- _Exercise material_
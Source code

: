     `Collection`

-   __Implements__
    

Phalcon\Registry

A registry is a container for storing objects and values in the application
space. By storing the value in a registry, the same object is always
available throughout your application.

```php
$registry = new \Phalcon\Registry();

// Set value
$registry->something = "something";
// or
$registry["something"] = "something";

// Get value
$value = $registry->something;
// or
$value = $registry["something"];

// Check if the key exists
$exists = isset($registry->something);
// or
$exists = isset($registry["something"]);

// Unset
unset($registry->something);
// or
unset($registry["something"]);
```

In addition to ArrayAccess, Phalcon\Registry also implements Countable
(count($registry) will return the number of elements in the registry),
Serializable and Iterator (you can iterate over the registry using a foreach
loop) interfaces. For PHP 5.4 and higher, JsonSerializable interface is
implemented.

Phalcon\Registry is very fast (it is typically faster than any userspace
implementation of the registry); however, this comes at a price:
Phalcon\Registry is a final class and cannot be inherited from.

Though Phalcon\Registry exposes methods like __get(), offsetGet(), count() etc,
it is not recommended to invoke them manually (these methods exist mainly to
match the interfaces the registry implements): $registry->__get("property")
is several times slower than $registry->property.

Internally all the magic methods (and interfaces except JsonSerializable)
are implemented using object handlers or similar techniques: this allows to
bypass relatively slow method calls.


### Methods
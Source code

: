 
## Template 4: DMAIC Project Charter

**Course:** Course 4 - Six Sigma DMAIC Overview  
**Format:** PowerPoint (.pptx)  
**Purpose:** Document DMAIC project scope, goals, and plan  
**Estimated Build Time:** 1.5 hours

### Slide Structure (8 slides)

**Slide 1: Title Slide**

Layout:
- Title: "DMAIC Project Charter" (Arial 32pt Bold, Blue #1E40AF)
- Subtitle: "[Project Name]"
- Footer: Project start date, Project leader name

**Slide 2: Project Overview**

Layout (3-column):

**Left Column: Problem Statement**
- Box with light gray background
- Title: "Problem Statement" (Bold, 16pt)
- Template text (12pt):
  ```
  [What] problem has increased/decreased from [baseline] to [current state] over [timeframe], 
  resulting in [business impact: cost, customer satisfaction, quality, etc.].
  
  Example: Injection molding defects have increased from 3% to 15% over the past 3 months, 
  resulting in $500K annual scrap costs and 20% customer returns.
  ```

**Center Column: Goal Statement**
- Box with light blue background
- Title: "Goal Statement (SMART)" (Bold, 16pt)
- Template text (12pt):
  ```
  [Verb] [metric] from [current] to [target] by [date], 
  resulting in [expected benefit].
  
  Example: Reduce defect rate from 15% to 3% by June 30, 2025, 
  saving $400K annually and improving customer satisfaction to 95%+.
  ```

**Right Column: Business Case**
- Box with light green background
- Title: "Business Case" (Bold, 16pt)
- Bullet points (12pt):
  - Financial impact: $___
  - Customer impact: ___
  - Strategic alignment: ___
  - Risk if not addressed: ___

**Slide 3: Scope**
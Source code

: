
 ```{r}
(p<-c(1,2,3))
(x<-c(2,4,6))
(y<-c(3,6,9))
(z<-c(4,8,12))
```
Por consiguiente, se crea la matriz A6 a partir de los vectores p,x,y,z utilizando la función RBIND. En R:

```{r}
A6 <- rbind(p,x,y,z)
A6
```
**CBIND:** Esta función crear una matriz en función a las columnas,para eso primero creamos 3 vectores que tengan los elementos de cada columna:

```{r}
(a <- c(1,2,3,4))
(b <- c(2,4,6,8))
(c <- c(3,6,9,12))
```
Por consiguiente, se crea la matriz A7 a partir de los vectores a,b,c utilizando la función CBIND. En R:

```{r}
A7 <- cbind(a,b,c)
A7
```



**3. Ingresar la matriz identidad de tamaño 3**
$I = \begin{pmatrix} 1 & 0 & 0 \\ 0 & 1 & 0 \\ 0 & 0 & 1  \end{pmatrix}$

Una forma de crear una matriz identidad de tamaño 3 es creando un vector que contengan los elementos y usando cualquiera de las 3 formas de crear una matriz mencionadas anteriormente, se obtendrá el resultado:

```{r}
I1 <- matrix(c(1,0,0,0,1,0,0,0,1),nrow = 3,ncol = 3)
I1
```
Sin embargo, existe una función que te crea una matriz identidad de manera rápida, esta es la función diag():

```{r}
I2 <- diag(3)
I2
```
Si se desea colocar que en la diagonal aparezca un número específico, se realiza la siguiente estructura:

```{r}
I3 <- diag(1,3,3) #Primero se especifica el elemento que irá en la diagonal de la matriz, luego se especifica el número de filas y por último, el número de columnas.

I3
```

- _Exercise objective_
Please give back exactly the lines of this listing beginning at the line with "implementation of the" and ending with the line with "match the interfaces", both included, and nothing else.

- _Output of the task_
implementation of the registry); however, this comes at a price:
Phalcon\Registry is a final class and cannot be inherited from.

Though Phalcon\Registry exposes methods like __get(), offsetGet(), count() etc,
it is not recommended to invoke them manually (these methods exist mainly to
match the interfaces the registry implements): $registry->__get("property")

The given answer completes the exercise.